I welcome this opportunity to address the committee and to apprise members of the current status of the national roads programme. The authority's activities have been the focus of considerable attention recently in the media and elsewhere. In particular, attention has focused on our management of the programme and cost control issues.
Our management performance was the subject of a recent comprehensive report entitled Evaluation of Investment in the Road Network, prepared by consultants, Fitzpatricks Associates, on behalf of the NDP-CSF evaluation unit of the Department of Finance. It would be informative to quote from the conclusions of this report which state:
The 2000-06 national roads programme represents a historic increase in the level of infrastructural investment. Getting this programme up and running and operating effectively on the ground has been a major achievement in Irish public administration terms. The contribution of the relevant Departments, the National Roads Authority, the local authorities and the construction industry must be acknowledged.
The NRA has a strong project management focus, and this emphasis was derived from an earlier consultancy report on its management and procedures.
Factors which are in the direct control of the NRA would appear to be largely well managed, and most difficulties have arisen from external factors and difficulties in managing these.

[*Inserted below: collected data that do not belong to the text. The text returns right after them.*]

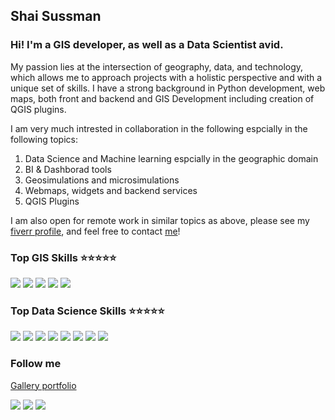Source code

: 
## Shai Sussman

### Hi! I'm a GIS developer, as well as a Data Scientist avid.
My passion lies at the intersection of geography, data, and technology, which allows me to approach projects with a holistic perspective and with a unique set of skills.
I have a strong background in Python development, web maps, both front and backend and GIS Development including creation of QGIS plugins.

I am very much intrested in collaboration in the following espcially in the following topics:
1. Data Science and Machine learning espcially in the geographic domain
2. BI & Dashborad tools
3. Geosimulations and microsimulations
4. Webmaps, widgets and backend services
5. QGIS Plugins

I am also open for remote work in similar topics as above, please see my [fiverr profile](https://www.fiverr.com/shai_sussman), and feel free to contact [me](mailto:shai.sussman@gmail.com)!

### Top GIS Skills ⭐️⭐️⭐️⭐️⭐️
![](https://img.shields.io/static/v1?logo=QGIS&label&message=QGIS&style=for-the-badge&color=black&logoColor=6fa02c)
![](https://img.shields.io/static/v1?logo=ArcGIS&label&message=ArcGIS%20JS%20API&style=for-the-badge&color=black&logoColor=2C7AC3)
![](https://img.shields.io/static/v1?logo=maplibre&label&message=maplibre&style=for-the-badge&color=black&logoColor=3168b1)
![](https://img.shields.io/static/v1?label&message=Geoserver&style=for-the-badge&color=black&logoColor=3168b1)
![](https://img.shields.io/static/v1?label&message=Geopandas&style=for-the-badge&color=black&logoColor=3168b1)


### Top Data Science Skills ⭐️⭐️⭐️⭐️⭐️
![](https://img.shields.io/static/v1?logo=Jupyter&label&message=Jupyter&style=for-the-badge&color=black&logoColor=F37626)
![](https://img.shields.io/static/v1?logo=Pandas&label&message=Pandas&style=for-the-badge&color=black&logoColor=150458)
![](https://img.shields.io/static/v1?logo=Numpy&label&message=Numpy&style=for-the-badge&color=black&logoColor=013243)
![](https://img.shields.io/static/v1?logo=scikitlearn&label&message=Sklearn&style=for-the-badge&color=black&logoColor=F7931E)
![](https://img.shields.io/static/v1?logo=Plotly&label&message=Plotly&style=for-the-badge&color=black&logoColor=3F4F75)
![](https://img.shields.io/static/v1?logo=Plotly&label&message=Dash&style=for-the-badge&color=black&logoColor=3F4F75)
![](https://img.shields.io/static/v1?logo=postgresql&label&message=SQL&style=for-the-badge&color=black&logoColor=4169E1)
![](https://img.shields.io/static/v1?logo=Ubuntu&label&message=Ubuntu&style=for-the-badge&color=black&logoColor=E95420)

### Follow me
[Gallery portfolio](https://shai2u.github.io/Shai2u/portfolio/)

[![](https://img.shields.io/static/v1?logo=googlescholar&label&message=Google%20Scholar&style=for-the-badge&color=black&logoColor=4285F4)](https://scholar.google.com/citations?user=U8sY2LQAAAAJ&hl=en)
[![](https://img.shields.io/static/v1?logo=linkedin&label&message=Linkedin&style=for-the-badge&color=black&logoColor=0A66C2)](https://www.linkedin.com/in/shai-sussman-07b6019/)
[![](https://img.shields.io/static/v1?logo=fiverr&label&message=fiverr&style=for-the-badge&color=black&logoColor=1DBF73)](https://www.fiverr.com/shai_sussman)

In the case of programme expenditure, the comments suggest that the authority has overspent by a substantial amount, possibly more than €6 billion if some commentators are to be believed. The reality is significantly different. In the course of the first three years of the current national development plan, the authority's expenditure on the national roads programme totalled €2.75 billion. We are satisfied, and hope the committee and the public are satisfied, that this has been used to good effect and that the authority has sought value for money while operating within the framework of legislation, agreements and the form of contract prescribed for use on national road schemes by the Government contracts committee.
It might be noted that the Fitzpatrick report, already mentioned, concluded that cost control procedures appear adequate at the level of individual projects and in respect of matters within the direct control of the authority's project managers. However, it went on to say that the cumulative effects of external factors, including construction inflation, increased scope of projects and unanticipated physical and construction difficulties mean overall programme costs are now far in excess of initial estimates.

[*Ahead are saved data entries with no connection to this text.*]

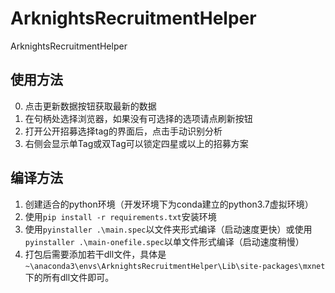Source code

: # ArknightsRecruitmentHelper
ArknightsRecruitmentHelper

## 使用方法

0. 点击更新数据按钮获取最新的数据
1. 在句柄处选择浏览器，如果没有可选择的选项请点刷新按钮
2. 打开公开招募选择tag的界面后，点击手动识别分析
3. 右侧会显示单Tag或双Tag可以锁定四星或以上的招募方案


## 编译方法
1. 创建适合的python环境（开发环境下为conda建立的python3.7虚拟环境）
2. 使用`pip install -r requirements.txt`安装环境
3. 使用`pyinstaller .\main.spec`以文件夹形式编译（启动速度更快）或使用`pyinstaller .\main-onefile.spec`以单文件形式编译（启动速度稍慢）
4. 打包后需要添加若干dll文件，具体是`~\anaconda3\envs\ArknightsRecruitmentHelper\Lib\site-packages\mxnet`下的所有dll文件即可。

The authority is acutely conscious of the need to maximise value for money and will continue to review its practices and procedures in this regard. We have taken a range of measures to moderate cost increases within the authority's area of direct control and influence. These include the appointment of a cost estimation specialist who reviews all scheme estimates, the publication of a new specification for road works and a design manual for roads and bridges for the purpose of establishing design and construction standards, greater use of design and build contracts, which offer greater certainty of outturn cost, the adoption of revised road cross-section layout offering cost savings, standardised design for high cost items such as bridges and other structures, securing greater interest by foreign contractors, thereby stimulating more competitive tendering, PV clause and risk buy-out, where this gives good value to the authority, and giving further attention to improving the quality of site investigations.

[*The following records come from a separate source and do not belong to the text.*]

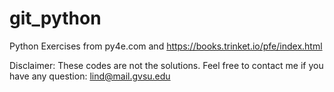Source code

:# git_python
Python Exercises from py4e.com and https://books.trinket.io/pfe/index.html

Disclaimer: These codes are not the solutions. Feel free to contact me if you have any question: lind@mail.gvsu.edu
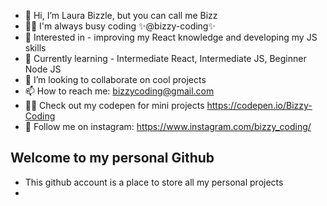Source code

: - 👋 Hi, I’m Laura Bizzle, but you can call me Bizz
- 👩‍💻 I'm always busy coding ✨@bizzy-coding✨
- 👀 Interested in - improving my React knowledge and developing my JS skills 
- 🌱 Currently learning - Intermediate React, Intermediate JS, Beginner Node JS
- 💞️ I’m looking to collaborate on cool projects
- 📫 How to reach me: bizzycoding@gmail.com
- 👩‍💻 Check out my codepen for mini projects https://codepen.io/Bizzy-Coding
- 💜 Follow me on instagram: https://www.instagram.com/bizzy_coding/



## Welcome to my personal Github 

- This github account is a place to store all my personal projects
- 

<!---
bizzy-coding/bizzy-coding is a ✨ special ✨ repository because its `README.md` (this file) appears on your GitHub profile.
You can click the Preview link to take a look at your changes.
--->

Another source of recent interest concerns are what are referred to as cost overruns on individual road schemes. There is usually an implication that the authority is failing in its duty to contain costs. Again, the reality is significantly different as evidenced by the conclusions of the Fitzpatrick report and as illustrated by an awareness of the contractual arrangements within which the authority is obliged to operate. The standard form of contract for public civil engineering works, including national road schemes, as prescribed by the Government contracts committee, is the Institution of Engineers of Ireland Conditions of Contract, Third Edition. Unilateral deviations from the prescribed form are prohibited by the Department of Finance. This form of contract sets out the rules of engagement and identifies the risks to be borne by either party. The principle that the party best able to manage the risk should carry the risk is usually adopted. Typically the major risks inherent in a road construction contract would include unforeseen ground conditions; exceptional weather conditions; changes in quantities of work to be done, omissions and additions; design changes risks associated with statutory undertakers and archaeology; changes in legislation and price fluctuation.
All these elements can have a significant effect on the final price of a road scheme. For example, if in the course of the work the contractor encounters more extensive unsuitable ground conditions than had been envisaged when the bill of quantities for the scheme was prepared he is entitled, under the prescribed form of contract, to be paid for the additional material required to replace poor material. Similarly, additional costs are allowable under the price variation clause to reflect movements in prices generally. These can be significant, particularly as periods of up to three years or more can be involved in completing road contracts.
If contractors had to price for all the risk items already mentioned, tender prices would be higher. A contractor who fails to price for these risks would face severe financial losses should the risks materialise. Hence, in conventional remeasurement contracts for public civil engineering works, mechanisms are built into the contract to allow for adjustments when these risks are encountered. Inherent in such contracts is the probability of tender prices increasing as some of the risks materialise.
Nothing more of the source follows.